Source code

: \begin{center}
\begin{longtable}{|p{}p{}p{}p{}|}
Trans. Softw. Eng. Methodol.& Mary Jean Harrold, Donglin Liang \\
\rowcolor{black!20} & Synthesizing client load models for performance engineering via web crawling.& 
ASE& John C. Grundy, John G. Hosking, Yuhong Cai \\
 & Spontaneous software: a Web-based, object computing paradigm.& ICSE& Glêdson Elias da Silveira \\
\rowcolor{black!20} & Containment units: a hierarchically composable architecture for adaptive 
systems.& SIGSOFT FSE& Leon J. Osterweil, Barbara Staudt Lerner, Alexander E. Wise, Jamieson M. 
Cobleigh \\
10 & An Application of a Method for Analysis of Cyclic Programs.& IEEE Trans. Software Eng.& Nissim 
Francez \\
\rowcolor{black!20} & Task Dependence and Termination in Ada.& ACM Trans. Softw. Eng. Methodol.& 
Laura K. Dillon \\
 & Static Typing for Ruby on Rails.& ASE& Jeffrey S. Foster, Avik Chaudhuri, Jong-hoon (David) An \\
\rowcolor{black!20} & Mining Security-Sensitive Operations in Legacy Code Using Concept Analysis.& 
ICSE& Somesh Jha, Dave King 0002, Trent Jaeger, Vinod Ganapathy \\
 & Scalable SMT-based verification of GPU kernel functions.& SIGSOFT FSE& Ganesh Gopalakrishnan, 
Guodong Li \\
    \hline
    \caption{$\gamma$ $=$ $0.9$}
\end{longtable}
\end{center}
----
Task goal. Please transcribe the entire listing exactly as given.

Answer to this task.
Source code

: \begin{center}
\begin{longtable}{|p{}p{}p{}p{}|}
Trans. Softw. Eng. Methodol.& Mary Jean Harrold, Donglin Liang \\
\rowcolor{black!20} & Synthesizing client load models for performance engineering via web crawling.& 
ASE& John C. Grundy, John G. Hosking, Yuhong Cai \\
 & Spontaneous software: a Web-based, object computing paradigm.& ICSE& Glêdson Elias da Silveira \\
\rowcolor{black!20} & Containment units: a hierarchically composable architecture for adaptive 
systems.& SIGSOFT FSE& Leon J. Osterweil, Barbara Staudt Lerner, Alexander E. Wise, Jamieson M. 
Cobleigh \\
10 & An Application of a Method for Analysis of Cyclic Programs.& IEEE Trans. Software Eng.& Nissim 
Francez \\
\rowcolor{black!20} & Task Dependence and Termination in Ada.& ACM Trans. Softw. Eng. Methodol.& 
Laura K. Dillon \\
 & Static Typing for Ruby on Rails.& ASE& Jeffrey S. Foster, Avik Chaudhuri, Jong-hoon (David) An \\
\rowcolor{black!20} & Mining Security-Sensitive Operations in Legacy Code Using Concept Analysis.& 
ICSE& Somesh Jha, Dave King 0002, Trent Jaeger, Vinod Ganapathy \\
 & Scalable SMT-based verification of GPU kernel functions.& SIGSOFT FSE& Ganesh Gopalakrishnan, 
Guodong Li \\
    \hline
    \caption{$\gamma$ $=$ $0.9$}
\end{longtable}
\end{center}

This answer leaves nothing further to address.